*** Begin section ***
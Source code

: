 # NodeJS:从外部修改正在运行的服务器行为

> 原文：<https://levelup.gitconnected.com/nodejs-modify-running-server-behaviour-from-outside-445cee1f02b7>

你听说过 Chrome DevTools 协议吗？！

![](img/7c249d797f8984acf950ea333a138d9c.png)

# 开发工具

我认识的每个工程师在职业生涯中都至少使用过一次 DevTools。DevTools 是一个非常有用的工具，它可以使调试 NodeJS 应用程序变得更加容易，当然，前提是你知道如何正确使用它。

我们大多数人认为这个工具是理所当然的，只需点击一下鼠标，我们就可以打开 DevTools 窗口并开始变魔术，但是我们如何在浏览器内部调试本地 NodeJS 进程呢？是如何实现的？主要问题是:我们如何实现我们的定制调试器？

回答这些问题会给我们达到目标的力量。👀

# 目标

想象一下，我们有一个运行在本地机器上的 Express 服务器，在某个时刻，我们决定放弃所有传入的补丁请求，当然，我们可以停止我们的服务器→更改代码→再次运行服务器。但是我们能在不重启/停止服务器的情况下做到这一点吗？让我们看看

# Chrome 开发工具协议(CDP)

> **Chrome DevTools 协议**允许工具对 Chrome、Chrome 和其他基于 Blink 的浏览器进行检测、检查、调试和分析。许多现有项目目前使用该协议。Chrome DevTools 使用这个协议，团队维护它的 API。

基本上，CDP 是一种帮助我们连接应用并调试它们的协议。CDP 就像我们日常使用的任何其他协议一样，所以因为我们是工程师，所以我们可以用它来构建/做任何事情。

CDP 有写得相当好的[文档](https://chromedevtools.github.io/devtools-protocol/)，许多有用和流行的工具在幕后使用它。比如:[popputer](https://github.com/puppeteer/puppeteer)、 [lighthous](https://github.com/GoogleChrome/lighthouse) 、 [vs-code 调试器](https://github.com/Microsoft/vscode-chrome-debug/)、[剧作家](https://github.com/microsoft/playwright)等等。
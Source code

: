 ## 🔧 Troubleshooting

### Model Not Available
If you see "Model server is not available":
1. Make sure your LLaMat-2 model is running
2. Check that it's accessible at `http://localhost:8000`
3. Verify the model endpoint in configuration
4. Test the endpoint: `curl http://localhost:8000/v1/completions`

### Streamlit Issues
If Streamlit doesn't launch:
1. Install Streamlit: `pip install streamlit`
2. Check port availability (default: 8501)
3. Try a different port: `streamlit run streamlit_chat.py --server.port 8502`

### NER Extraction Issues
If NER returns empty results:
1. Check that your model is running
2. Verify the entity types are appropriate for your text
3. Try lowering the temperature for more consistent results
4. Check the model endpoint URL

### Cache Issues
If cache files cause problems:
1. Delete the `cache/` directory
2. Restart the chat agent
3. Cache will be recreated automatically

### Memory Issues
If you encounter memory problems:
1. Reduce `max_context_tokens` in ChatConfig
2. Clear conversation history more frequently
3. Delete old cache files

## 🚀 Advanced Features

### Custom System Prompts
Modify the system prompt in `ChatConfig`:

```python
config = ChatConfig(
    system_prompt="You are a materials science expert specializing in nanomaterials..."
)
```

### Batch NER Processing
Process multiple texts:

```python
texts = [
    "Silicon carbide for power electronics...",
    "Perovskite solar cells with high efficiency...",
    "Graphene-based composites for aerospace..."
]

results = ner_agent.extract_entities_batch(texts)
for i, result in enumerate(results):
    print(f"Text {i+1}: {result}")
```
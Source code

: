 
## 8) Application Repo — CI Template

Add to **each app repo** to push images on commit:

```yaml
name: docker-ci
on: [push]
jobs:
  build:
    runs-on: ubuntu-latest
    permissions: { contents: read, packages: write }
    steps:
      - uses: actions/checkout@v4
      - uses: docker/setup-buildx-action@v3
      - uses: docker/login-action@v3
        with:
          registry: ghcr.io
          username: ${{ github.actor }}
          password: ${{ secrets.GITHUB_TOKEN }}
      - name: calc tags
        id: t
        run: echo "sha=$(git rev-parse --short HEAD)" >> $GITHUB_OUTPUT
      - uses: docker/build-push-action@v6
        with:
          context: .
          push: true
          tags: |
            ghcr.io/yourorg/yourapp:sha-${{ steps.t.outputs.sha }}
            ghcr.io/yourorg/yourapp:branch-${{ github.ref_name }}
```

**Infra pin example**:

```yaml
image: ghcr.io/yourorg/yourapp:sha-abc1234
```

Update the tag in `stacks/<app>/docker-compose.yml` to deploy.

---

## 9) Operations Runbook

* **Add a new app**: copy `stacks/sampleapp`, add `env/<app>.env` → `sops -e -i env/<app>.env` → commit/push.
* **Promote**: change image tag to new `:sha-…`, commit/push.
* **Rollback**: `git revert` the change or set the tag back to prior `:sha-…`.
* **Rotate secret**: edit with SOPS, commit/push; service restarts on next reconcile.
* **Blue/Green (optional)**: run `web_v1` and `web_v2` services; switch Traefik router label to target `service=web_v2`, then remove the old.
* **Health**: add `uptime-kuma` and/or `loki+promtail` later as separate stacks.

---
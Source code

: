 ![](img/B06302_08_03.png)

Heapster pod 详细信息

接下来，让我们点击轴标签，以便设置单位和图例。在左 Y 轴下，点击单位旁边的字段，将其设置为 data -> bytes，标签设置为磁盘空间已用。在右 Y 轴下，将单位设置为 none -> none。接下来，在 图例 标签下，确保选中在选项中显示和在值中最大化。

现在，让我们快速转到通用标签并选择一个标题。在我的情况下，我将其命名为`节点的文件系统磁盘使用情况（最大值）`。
*** End section ***
> What this task involves
Across the records above, how many lines does the word "change" appear on? Reply with the number only.

> Response area
2